Capote

We blather on about Truth-with-a-Capital-T fairly often here at communicatrix, partly because we spring from soil rich with mendacity and partly because we feel it's an important concept to stay in touch with if one is an artist. (Ahem.) Early on in Capote, the main character, played excellently by Philip Seymour Hoffman, makes a big flap about The Truth, specifically, how he always hews to it. Of course, the rest of the movie is about how he twists and turns it and even, in one harrowing jailhouse scene, abandons it altogether. Because of course, there are few artists who aren't ready and willing to abandon The Truth when it gets in the way of making art. Especially brilliant, megalomaniacal artists who are trying to fill an emotional black hole with fame and adoration.

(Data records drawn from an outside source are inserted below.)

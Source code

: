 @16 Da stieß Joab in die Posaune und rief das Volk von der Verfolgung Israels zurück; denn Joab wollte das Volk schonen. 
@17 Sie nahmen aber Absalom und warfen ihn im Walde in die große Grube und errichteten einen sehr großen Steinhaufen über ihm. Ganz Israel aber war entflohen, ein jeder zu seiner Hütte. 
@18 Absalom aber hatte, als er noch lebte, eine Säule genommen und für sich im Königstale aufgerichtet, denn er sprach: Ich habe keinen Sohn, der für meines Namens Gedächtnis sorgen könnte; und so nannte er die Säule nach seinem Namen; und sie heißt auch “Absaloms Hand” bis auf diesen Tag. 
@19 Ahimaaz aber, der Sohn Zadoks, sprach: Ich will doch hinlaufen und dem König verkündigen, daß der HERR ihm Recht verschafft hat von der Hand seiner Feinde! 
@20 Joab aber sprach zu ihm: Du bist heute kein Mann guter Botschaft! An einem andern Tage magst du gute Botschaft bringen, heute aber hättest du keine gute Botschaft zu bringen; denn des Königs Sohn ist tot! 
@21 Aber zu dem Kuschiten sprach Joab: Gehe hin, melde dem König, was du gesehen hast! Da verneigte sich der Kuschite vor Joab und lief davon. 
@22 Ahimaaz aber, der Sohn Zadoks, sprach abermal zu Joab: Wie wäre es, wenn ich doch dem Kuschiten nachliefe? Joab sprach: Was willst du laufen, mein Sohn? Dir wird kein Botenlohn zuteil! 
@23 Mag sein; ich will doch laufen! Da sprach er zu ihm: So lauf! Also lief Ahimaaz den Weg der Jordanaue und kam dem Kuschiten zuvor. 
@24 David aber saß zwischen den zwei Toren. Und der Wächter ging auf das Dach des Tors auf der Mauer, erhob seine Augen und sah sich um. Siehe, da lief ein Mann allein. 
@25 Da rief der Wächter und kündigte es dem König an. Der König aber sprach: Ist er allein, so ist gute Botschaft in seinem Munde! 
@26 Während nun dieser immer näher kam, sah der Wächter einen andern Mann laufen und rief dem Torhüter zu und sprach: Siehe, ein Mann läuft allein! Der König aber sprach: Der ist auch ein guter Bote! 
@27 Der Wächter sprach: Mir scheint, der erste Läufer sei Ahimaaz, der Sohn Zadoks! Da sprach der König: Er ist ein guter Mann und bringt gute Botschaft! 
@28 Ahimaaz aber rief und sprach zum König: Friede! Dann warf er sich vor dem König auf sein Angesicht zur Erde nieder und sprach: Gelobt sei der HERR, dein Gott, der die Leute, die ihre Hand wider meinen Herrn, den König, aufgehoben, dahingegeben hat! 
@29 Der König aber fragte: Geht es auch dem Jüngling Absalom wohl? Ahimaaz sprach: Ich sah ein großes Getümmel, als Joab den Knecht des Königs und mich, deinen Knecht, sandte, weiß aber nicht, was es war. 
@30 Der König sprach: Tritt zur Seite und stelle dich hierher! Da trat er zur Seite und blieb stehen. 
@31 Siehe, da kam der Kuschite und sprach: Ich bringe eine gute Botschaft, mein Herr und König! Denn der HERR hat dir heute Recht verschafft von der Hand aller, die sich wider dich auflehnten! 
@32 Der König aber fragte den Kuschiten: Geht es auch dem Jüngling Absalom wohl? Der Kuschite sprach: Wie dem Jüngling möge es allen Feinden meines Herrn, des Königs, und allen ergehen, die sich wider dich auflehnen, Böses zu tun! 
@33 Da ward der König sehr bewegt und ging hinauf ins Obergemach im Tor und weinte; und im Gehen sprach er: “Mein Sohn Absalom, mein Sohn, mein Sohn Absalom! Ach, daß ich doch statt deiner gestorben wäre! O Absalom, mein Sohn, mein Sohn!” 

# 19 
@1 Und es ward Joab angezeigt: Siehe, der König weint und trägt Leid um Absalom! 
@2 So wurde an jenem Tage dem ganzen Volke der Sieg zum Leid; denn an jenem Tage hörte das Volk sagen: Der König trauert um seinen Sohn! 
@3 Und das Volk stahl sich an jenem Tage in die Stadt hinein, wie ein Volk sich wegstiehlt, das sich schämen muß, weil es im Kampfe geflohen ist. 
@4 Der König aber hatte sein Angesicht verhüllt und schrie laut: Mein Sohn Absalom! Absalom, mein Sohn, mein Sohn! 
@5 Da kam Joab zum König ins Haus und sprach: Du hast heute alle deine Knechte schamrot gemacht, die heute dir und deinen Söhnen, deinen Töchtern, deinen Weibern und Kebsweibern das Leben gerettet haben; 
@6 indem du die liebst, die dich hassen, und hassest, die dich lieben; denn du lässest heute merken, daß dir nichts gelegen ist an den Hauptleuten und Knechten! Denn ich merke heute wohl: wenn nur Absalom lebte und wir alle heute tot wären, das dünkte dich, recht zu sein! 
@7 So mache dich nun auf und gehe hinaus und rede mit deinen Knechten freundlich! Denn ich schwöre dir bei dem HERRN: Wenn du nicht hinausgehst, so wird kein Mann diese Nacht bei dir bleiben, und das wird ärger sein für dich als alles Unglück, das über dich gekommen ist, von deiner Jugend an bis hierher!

As one of the executive producers on the film, Hoffman is at least partly responsible for getting so many of the details right. The cinematography is exquisite, bleak and stark in the killing fields of Kansas, rich and warm in Literary Party Town, a.k.a. Manhattan of the 1950s and '60s. The casting (with the curious exception, for me, anyway, of Clifton Collins Jr.) is top-notch, and the performances are so good you don't pay attention to them.*

It's not an especially moving movie, though, which I find odd given the subject matter (the film focuses on Capote's years researching and writing In Cold Blood, his non-fiction masterpiece about the Clutter family murders, a senseless and gruesome multiple homicide in West Kansas). I can't put my finger on why exactly, but I've a feeling it springs from being too close to the material: clearly, Hoffman was a guiding force behind this picture and doubtless he felt very connected to the material somehow.

Still, in an age where the measure of a great movie is rapidly becoming the number of times you don't look at your watch in the theater, Capote stands out. It's beautiful at the very least, and engrossing at its very best.

Intellectually, anyway.

xxx c

*This includes a smallish but wonderful performance by a very lovely and talented acquaintance of mine, Miss Bess Meyer, as Perry Smith's sister.